As you may have heard last week, we have a new version of Oracle SQL Developer Data Modeler now available as an Early Adopter release. Version 3.3 has quite a few new features and I’ll be previewing them here.
Today’s topic is our new Excel integration. It builds off of last week’s lesson: Search, so you may want to go read that first.
They say it takes a village to raise a child. I say it takes a team to build a data model. You have your techie folks, your business folks, your in-betweeners, and your database geeks. Who gets to define how customers are represented and stored in your database? That data lives forever, so you better get it right from the beginning, or you’ll be living in a hacker’s paradise for years to come. Lots of good rantings, ravings, and advice on this topic in general on Karen Lopez’s (@datachick) blog.
But let’s say you are the primary modeler on a project. You dutifully interview the business folks for their requirements. You sit down and start to model and think you’re pretty close. Now you need someone to confirm your assumptions and provide some feedback. Do you send your model over? Take a screenshot and blow it up on a whiteboard? Export to HTML and let them take a magic marker to their monitors? Or maybe you bite the bullet and install your modeling software on their desktops and take the hours or days required to train them up on how to use the the tool.
Wouldn’t it be nice if they could just mark up their corrections in Excel and let you suck the updates back in?
This is what we have started to build in Oracle SQL Developer Data Modeler.
Let’s say you have a new table called ‘UT_STARTUPS.’ It looks a little something like this:
What I would like to do is have my team or co-worker review how I have defined those columns. Perhaps TIMESTAMP is overkill or maybe the column names themselves aren’t up to snuff.
What I am going to do is now search for all the columns in my table, then export that to Excel.
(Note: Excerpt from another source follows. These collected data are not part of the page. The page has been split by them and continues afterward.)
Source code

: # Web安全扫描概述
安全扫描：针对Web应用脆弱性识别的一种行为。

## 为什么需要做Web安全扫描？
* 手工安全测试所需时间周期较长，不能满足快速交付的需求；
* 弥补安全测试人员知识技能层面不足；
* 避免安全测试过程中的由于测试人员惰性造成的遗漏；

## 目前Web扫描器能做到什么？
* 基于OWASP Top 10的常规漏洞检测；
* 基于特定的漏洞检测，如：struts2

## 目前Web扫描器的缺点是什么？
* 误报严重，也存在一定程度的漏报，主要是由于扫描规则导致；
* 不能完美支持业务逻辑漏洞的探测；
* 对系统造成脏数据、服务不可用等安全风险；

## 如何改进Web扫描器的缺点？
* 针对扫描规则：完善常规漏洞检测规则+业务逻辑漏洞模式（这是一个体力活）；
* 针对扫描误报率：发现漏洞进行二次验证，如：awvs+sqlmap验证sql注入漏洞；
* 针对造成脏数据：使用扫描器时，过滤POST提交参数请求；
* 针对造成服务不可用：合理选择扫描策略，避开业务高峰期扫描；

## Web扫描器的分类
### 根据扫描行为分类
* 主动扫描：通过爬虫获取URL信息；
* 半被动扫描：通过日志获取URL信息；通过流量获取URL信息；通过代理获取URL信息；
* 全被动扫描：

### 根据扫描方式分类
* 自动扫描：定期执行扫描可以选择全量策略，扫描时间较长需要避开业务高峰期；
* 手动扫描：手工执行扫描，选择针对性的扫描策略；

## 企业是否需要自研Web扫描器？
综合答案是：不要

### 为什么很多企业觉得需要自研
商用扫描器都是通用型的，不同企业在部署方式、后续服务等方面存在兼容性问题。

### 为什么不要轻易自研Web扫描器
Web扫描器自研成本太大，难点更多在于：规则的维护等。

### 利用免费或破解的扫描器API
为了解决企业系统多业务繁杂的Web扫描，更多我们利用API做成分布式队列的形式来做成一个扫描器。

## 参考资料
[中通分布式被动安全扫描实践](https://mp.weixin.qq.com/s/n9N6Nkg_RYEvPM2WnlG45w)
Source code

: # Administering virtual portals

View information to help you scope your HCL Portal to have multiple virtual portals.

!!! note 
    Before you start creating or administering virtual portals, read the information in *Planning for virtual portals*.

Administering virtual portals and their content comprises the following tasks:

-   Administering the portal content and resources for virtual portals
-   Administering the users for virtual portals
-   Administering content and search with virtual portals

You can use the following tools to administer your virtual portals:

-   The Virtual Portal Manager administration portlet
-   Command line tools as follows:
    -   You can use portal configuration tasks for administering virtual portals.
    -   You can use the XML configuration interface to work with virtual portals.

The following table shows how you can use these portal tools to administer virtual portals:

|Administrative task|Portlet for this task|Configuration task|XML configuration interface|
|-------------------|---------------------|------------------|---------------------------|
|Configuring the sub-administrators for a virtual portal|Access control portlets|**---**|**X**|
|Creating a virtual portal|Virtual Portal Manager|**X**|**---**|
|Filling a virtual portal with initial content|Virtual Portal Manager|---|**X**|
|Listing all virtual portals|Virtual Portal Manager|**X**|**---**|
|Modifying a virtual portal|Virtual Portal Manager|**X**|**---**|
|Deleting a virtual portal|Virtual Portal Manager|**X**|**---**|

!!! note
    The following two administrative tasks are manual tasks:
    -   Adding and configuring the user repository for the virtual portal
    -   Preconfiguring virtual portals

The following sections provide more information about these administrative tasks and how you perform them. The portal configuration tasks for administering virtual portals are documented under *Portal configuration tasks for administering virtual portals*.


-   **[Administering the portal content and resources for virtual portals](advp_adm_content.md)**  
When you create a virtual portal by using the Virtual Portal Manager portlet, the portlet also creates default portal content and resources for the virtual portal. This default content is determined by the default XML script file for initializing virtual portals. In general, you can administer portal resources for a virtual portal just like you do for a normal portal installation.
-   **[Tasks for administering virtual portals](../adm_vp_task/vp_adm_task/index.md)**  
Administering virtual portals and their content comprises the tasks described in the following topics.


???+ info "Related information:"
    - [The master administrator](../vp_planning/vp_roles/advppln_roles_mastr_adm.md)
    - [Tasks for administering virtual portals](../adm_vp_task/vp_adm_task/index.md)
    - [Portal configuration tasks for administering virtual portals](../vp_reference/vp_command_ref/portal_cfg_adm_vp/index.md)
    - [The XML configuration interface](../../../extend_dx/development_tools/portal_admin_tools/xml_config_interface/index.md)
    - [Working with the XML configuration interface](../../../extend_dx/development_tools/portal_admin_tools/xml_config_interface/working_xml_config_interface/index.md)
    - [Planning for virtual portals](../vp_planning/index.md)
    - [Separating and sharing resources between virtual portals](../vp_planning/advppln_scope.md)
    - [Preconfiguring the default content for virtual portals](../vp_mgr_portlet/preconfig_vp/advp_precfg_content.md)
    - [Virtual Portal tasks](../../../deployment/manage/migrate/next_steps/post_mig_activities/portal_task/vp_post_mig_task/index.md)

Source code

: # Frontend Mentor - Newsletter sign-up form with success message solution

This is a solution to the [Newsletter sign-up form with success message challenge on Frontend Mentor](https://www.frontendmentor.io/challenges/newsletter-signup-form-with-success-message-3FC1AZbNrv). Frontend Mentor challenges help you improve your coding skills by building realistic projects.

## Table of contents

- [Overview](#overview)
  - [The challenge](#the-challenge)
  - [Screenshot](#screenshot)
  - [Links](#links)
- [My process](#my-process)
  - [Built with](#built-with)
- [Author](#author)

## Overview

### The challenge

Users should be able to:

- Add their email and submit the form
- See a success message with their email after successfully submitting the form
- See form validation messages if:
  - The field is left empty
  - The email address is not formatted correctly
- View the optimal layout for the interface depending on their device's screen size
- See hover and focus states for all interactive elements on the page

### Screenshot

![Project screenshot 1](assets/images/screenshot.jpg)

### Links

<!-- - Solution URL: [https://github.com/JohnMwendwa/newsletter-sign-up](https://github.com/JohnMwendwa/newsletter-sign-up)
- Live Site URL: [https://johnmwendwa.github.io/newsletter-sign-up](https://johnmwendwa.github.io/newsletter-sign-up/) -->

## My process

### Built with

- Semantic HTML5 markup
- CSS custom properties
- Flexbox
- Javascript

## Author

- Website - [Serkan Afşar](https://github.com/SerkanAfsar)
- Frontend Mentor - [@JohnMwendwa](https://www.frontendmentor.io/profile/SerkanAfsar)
So do a search for UT_STARTUPS.
With the filter set to ‘Columns,’ if I do a report I’ll be only getting the columns that are resolving to my search term. So as long as my table name is unique in the model, I should get what I’m looking for.
Here’s what I see when I click on the Report button:
I want to decide how the Column data is exported to Excel though, so I’m going to create a report template that I can use going forward.
So click the ‘Manage’ button and setup a new template. I’m going to call mine ‘CollaborativeDevelopment.’
Once this is set, I’ll have the XLS file generated, and get to work 🙂
Now let the Excel junkies do their stuff
Note that not ALL of the report properties are update-able (yes, I made up a new word there) via Excel. We’ll have the full list of properties documented going forward, but in my Excel sheet, note that I can’t change the table name or the data types for the columns.
Here’s my input for the designer/architect/database dude:
Save the file, email it back to your modeler.
Update the model from Excel
If everything goes right, you’ll see a nice confirmation message:
Another to-do item on tap – making this dialog more informative. We’ll be showing exactly what in your model was updated from Excel.
Let’s take another look at the model now
Why are we doing this again?
The goal is to reduce the number of round-trips from the modeler and the business process owner. One is used to working with Excel – why not allow them to mark up their changes in the tool they already know?